**WHAT YOU HAVE TO DO:** Check each line of the listing, and copy it if it contains the word "DistributedPrimitives".
** Opening DATA EXTRACTS block **
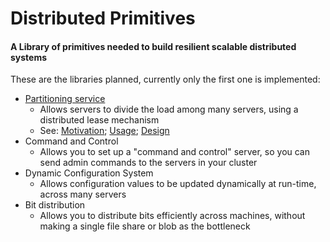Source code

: # Distributed Primitives
#### A Library of primitives needed to build resilient scalable distributed systems

These are the libraries planned, currently only the first one is implemented:
  - [Partitioning service](DistributedPrimitives/PartitioningService/README.md)
    * Allows servers to divide the load among many servers, using a distributed lease mechanism
	* See: [Motivation](DistributedPrimitives/PartitioningService/PartitioningServiceMotivation.md); [Usage](DistributedPrimitives/PartitioningService/PartitioningServiceUsing.md); [Design](DistributedPrimitives/PartitioningService/PartitioningServiceDesign.md)
  - Command and Control
    * Allows you to set up a "command and control" server, so you can send admin commands to the servers in your cluster
  - Dynamic Configuration System
    * Allows configuration values to be updated dynamically at run-time, across many servers
  - Bit distribution
    * Allows you to distribute bits efficiently across machines, without making a single file share or blob as the bottleneck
** Closing DATA EXTRACTS block **
**YOUR RESPONSE:**
  - [Partitioning service](DistributedPrimitives/PartitioningService/README.md)
	* See: [Motivation](DistributedPrimitives/PartitioningService/PartitioningServiceMotivation.md); [Usage](DistributedPrimitives/PartitioningService/PartitioningServiceUsing.md); [Design](DistributedPrimitives/PartitioningService/PartitioningServiceDesign.md)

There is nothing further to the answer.